The reply must consist of one number: how many lines of the data include the word "object".

DATA FOR THIS TASK:

====

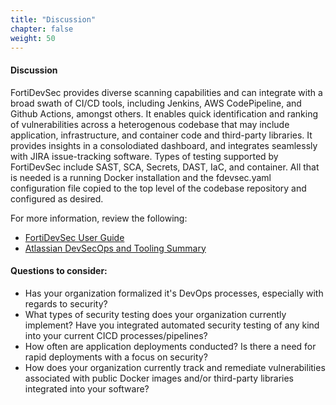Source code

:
 ```yaml
---
title: "Discussion"
chapter: false
weight: 50
---
```


#### Discussion

FortiDevSec provides diverse scanning capabilities and can integrate with a broad swath of CI/CD tools, including Jenkins, AWS CodePipeline, and Github Actions, amongst others. It enables quick identification and ranking of vulnerabilities across a heterogenous codebase that may include application, infrastructure, and container code and third-party libraries. It provides insights in a consolodiated dashboard, and integrates seamlessly with JIRA issue-tracking software. Types of testing supported by FortiDevSec include SAST, SCA, Secrets, DAST, IaC, and container. All that is needed is a running Docker installation and the fdevsec.yaml configuration file copied to the top level of the codebase repository and configured as desired.

For more information, review the following:

*    [FortiDevSec User Guide](https://docs.fortinet.com/document/fortidevsec/23.1.0/user-guide/546812/introduction)
*    [Atlassian DevSecOps and Tooling Summary](https://www.atlassian.com/devops/devops-tools/devsecops-tools)

#### Questions to consider:

*    Has your organization formalized it's DevOps processes, especially with regards to security?
*    What types of security testing does your organization currently implement? Have you integrated automated security testing of any kind into your current CICD processes/pipelines?
*    How often are application deployments conducted? Is there a need for rapid deployments with a focus on security?
*    How does your organization currently track and remediate vulnerabilities associated with public Docker images and/or third-party libraries integrated into your software?
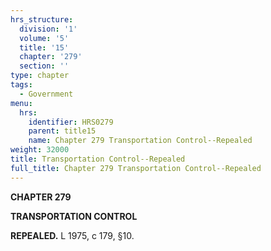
 ```yaml
---
hrs_structure:
  division: '1'
  volume: '5'
  title: '15'
  chapter: '279'
  section: ''
type: chapter
tags:
  - Government
menu:
  hrs:
    identifier: HRS0279
    parent: title15
    name: Chapter 279 Transportation Control--Repealed
weight: 32000
title: Transportation Control--Repealed
full_title: Chapter 279 Transportation Control--Repealed
---
```

**CHAPTER 279**

**TRANSPORTATION CONTROL**

**REPEALED.** L 1975, c 179, §10.
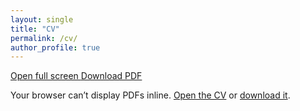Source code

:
 ```yaml
---
layout: single
title: "CV"
permalink: /cv/
author_profile: true
---
```


<!-- Buttons -->
<p>
  <a class="btn btn--primary" href="{{ '/files/CV.pdf' | relative_url }}" target="_blank" rel="noopener">
    Open full screen
  </a>
  <a class="btn" href="{{ '/files/CV.pdf' | relative_url }}" download>
    Download PDF
  </a>
</p>

<!-- Inline viewer -->
<object data="{{ '/files/CV.pdf' | relative_url }}" type="application/pdf" width="100%" height="1000px">
  <p>
    Your browser can’t display PDFs inline.
    <a href="{{ '/files/CV.pdf' | relative_url }}" target="_blank" rel="noopener">Open the CV</a>
    or <a href="{{ '/files/CV.pdf' | relative_url }}" download>download it</a>.
  </p>
</object>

====

RESULT FOR THIS EXERCISE: 2